== Segment start ==
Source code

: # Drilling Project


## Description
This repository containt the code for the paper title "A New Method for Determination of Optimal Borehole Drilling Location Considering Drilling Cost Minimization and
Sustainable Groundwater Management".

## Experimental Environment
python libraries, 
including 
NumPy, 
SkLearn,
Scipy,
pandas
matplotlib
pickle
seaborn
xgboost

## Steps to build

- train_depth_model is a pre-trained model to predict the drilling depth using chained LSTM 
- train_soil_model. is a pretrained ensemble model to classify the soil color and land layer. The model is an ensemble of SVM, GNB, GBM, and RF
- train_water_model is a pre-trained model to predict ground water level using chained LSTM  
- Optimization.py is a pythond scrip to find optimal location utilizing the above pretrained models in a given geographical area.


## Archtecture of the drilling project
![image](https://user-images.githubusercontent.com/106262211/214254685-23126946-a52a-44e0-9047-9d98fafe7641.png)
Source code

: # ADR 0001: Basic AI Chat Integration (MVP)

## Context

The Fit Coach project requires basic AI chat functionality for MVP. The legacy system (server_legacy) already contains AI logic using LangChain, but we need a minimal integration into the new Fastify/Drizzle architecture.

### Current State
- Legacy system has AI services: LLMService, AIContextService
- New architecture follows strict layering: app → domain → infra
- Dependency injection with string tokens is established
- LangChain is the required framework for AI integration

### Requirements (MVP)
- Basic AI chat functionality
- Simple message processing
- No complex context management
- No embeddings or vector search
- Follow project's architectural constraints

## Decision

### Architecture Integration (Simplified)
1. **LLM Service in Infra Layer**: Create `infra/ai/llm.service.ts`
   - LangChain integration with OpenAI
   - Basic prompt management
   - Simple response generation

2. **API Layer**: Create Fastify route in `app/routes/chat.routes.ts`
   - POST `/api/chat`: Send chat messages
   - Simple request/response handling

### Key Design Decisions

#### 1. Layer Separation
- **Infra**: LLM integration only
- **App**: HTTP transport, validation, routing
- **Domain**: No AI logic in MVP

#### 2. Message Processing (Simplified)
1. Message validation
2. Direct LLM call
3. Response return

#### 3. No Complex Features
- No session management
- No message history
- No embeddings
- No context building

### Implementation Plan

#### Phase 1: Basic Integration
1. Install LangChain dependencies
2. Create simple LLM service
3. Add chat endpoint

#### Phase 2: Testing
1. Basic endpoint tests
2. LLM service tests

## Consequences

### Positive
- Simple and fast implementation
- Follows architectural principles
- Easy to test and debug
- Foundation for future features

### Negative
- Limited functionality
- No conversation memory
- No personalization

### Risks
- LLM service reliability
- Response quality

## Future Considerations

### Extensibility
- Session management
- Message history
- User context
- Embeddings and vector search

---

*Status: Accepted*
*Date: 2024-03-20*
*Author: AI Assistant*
== Segment end ==
#### Work instructions
Where a line above holds the word "with", copy it.

#### Completed exercise
- Dependency injection with string tokens is established
   - LangChain integration with OpenAI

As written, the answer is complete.